(PROVIDED MATERIAL)
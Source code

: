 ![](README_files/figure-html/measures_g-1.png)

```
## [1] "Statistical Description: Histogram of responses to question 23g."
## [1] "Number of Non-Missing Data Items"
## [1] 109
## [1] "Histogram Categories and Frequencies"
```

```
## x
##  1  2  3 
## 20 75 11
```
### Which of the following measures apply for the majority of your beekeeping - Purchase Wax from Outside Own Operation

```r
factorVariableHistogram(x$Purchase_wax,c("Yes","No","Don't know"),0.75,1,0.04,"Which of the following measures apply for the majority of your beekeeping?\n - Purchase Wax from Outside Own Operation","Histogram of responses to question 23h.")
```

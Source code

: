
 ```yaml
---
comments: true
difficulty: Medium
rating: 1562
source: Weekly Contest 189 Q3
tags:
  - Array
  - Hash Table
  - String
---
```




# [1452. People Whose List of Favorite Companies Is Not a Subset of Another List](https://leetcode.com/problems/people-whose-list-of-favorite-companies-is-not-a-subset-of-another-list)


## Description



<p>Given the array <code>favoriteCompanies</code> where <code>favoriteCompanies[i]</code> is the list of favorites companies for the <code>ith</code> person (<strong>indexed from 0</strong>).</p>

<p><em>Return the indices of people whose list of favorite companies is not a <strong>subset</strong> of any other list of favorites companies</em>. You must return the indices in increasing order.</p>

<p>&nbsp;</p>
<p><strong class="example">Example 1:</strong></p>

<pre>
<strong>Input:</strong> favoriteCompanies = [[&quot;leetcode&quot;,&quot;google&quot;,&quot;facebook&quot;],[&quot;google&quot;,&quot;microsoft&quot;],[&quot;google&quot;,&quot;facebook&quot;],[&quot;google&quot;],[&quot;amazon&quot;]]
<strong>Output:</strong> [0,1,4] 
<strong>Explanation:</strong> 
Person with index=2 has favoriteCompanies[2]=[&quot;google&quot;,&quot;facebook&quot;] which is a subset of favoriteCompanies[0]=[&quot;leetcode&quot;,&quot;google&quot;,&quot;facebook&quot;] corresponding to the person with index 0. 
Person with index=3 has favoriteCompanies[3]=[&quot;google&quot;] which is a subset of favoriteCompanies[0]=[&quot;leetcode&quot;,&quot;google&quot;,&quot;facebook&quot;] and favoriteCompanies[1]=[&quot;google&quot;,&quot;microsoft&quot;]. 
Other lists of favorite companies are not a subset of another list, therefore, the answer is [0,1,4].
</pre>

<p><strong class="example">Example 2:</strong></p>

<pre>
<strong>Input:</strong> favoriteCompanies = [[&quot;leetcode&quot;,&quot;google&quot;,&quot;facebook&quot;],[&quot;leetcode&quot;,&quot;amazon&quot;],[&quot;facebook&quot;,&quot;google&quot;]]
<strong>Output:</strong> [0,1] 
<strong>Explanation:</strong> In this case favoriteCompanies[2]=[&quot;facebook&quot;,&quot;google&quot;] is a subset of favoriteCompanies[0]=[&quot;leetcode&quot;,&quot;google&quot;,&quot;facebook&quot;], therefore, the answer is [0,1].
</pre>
(End PROVIDED MATERIAL)
_YOUR ASSIGNMENT_. The answer must consist of every line from the entries above that contains "Example".

_WRITTEN ANSWER_.
<p><strong class="example">Example 1:</strong></p>
<p><strong class="example">Example 2:</strong></p>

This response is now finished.